"""

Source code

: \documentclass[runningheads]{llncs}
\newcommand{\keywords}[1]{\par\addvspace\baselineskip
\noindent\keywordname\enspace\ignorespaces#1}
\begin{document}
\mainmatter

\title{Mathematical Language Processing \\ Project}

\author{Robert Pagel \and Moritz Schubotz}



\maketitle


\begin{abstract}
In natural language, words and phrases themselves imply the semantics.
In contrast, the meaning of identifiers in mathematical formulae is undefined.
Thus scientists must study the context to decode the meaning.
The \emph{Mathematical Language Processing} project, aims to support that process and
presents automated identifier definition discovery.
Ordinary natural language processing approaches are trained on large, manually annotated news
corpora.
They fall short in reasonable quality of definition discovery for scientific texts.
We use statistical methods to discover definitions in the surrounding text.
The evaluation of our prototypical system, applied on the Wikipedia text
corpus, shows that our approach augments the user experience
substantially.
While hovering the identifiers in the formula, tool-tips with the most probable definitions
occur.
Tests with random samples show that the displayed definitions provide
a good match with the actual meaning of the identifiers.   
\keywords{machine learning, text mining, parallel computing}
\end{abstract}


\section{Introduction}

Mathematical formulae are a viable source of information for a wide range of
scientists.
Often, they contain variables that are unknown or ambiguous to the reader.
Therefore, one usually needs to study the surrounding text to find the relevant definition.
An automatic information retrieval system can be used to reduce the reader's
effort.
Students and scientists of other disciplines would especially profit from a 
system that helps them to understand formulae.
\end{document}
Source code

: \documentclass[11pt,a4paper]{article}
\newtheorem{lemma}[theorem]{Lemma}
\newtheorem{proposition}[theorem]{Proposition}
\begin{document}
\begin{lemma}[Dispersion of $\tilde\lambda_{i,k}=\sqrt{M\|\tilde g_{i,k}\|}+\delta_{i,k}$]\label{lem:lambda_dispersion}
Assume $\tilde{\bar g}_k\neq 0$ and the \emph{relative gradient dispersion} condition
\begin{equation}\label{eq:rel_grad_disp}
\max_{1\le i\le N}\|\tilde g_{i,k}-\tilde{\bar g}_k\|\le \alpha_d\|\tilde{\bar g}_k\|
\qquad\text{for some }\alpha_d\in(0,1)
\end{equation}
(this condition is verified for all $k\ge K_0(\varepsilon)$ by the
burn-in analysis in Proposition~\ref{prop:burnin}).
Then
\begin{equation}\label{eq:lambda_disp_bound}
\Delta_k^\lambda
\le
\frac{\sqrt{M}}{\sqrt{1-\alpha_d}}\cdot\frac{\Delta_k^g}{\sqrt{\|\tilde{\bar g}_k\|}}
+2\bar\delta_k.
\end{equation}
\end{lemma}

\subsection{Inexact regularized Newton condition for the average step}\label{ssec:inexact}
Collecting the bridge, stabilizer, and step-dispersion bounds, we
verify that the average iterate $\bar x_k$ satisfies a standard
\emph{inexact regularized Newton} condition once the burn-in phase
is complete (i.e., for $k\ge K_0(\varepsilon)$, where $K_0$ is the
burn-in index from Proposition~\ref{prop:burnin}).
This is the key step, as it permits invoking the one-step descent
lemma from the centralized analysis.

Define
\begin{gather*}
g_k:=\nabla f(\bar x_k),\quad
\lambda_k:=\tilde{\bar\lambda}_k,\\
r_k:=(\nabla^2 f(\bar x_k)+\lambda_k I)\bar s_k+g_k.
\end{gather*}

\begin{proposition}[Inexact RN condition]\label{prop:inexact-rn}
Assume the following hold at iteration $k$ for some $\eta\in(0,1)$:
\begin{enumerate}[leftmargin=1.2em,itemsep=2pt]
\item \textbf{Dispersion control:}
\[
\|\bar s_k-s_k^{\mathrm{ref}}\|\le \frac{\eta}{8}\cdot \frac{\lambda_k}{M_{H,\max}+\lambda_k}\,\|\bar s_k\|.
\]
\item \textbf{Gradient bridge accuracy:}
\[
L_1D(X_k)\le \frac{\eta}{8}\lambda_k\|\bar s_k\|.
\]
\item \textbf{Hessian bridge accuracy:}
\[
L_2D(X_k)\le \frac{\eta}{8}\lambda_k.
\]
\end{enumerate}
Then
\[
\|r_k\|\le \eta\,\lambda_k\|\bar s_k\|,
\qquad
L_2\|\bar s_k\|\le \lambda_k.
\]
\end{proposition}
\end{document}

"""

Print out the whole of the material above exactly as it stands.

Source code

: \documentclass[runningheads]{llncs}
\newcommand{\keywords}[1]{\par\addvspace\baselineskip
\noindent\keywordname\enspace\ignorespaces#1}
\begin{document}
\mainmatter

\title{Mathematical Language Processing \\ Project}

\author{Robert Pagel \and Moritz Schubotz}



\maketitle


\begin{abstract}
In natural language, words and phrases themselves imply the semantics.
In contrast, the meaning of identifiers in mathematical formulae is undefined.
Thus scientists must study the context to decode the meaning.
The \emph{Mathematical Language Processing} project, aims to support that process and
presents automated identifier definition discovery.
Ordinary natural language processing approaches are trained on large, manually annotated news
corpora.
They fall short in reasonable quality of definition discovery for scientific texts.
We use statistical methods to discover definitions in the surrounding text.
The evaluation of our prototypical system, applied on the Wikipedia text
corpus, shows that our approach augments the user experience
substantially.
While hovering the identifiers in the formula, tool-tips with the most probable definitions
occur.
Tests with random samples show that the displayed definitions provide
a good match with the actual meaning of the identifiers.   
\keywords{machine learning, text mining, parallel computing}
\end{abstract}


\section{Introduction}

Mathematical formulae are a viable source of information for a wide range of
scientists.
Often, they contain variables that are unknown or ambiguous to the reader.
Therefore, one usually needs to study the surrounding text to find the relevant definition.
An automatic information retrieval system can be used to reduce the reader's
effort.
Students and scientists of other disciplines would especially profit from a 
system that helps them to understand formulae.
\end{document}
Source code

: \documentclass[11pt,a4paper]{article}
\newtheorem{lemma}[theorem]{Lemma}
\newtheorem{proposition}[theorem]{Proposition}
\begin{document}
\begin{lemma}[Dispersion of $\tilde\lambda_{i,k}=\sqrt{M\|\tilde g_{i,k}\|}+\delta_{i,k}$]\label{lem:lambda_dispersion}
Assume $\tilde{\bar g}_k\neq 0$ and the \emph{relative gradient dispersion} condition
\begin{equation}\label{eq:rel_grad_disp}
\max_{1\le i\le N}\|\tilde g_{i,k}-\tilde{\bar g}_k\|\le \alpha_d\|\tilde{\bar g}_k\|
\qquad\text{for some }\alpha_d\in(0,1)
\end{equation}
(this condition is verified for all $k\ge K_0(\varepsilon)$ by the
burn-in analysis in Proposition~\ref{prop:burnin}).
Then
\begin{equation}\label{eq:lambda_disp_bound}
\Delta_k^\lambda
\le
\frac{\sqrt{M}}{\sqrt{1-\alpha_d}}\cdot\frac{\Delta_k^g}{\sqrt{\|\tilde{\bar g}_k\|}}
+2\bar\delta_k.
\end{equation}
\end{lemma}

\subsection{Inexact regularized Newton condition for the average step}\label{ssec:inexact}
Collecting the bridge, stabilizer, and step-dispersion bounds, we
verify that the average iterate $\bar x_k$ satisfies a standard
\emph{inexact regularized Newton} condition once the burn-in phase
is complete (i.e., for $k\ge K_0(\varepsilon)$, where $K_0$ is the
burn-in index from Proposition~\ref{prop:burnin}).
This is the key step, as it permits invoking the one-step descent
lemma from the centralized analysis.

Define
\begin{gather*}
g_k:=\nabla f(\bar x_k),\quad
\lambda_k:=\tilde{\bar\lambda}_k,\\
r_k:=(\nabla^2 f(\bar x_k)+\lambda_k I)\bar s_k+g_k.
\end{gather*}

\begin{proposition}[Inexact RN condition]\label{prop:inexact-rn}
Assume the following hold at iteration $k$ for some $\eta\in(0,1)$:
\begin{enumerate}[leftmargin=1.2em,itemsep=2pt]
\item \textbf{Dispersion control:}
\[
\|\bar s_k-s_k^{\mathrm{ref}}\|\le \frac{\eta}{8}\cdot \frac{\lambda_k}{M_{H,\max}+\lambda_k}\,\|\bar s_k\|.
\]
\item \textbf{Gradient bridge accuracy:}
\[
L_1D(X_k)\le \frac{\eta}{8}\lambda_k\|\bar s_k\|.
\]
\item \textbf{Hessian bridge accuracy:}
\[
L_2D(X_k)\le \frac{\eta}{8}\lambda_k.
\]
\end{enumerate}
Then
\[
\|r_k\|\le \eta\,\lambda_k\|\bar s_k\|,
\qquad
L_2\|\bar s_k\|\le \lambda_k.
\]
\end{proposition}
\end{document}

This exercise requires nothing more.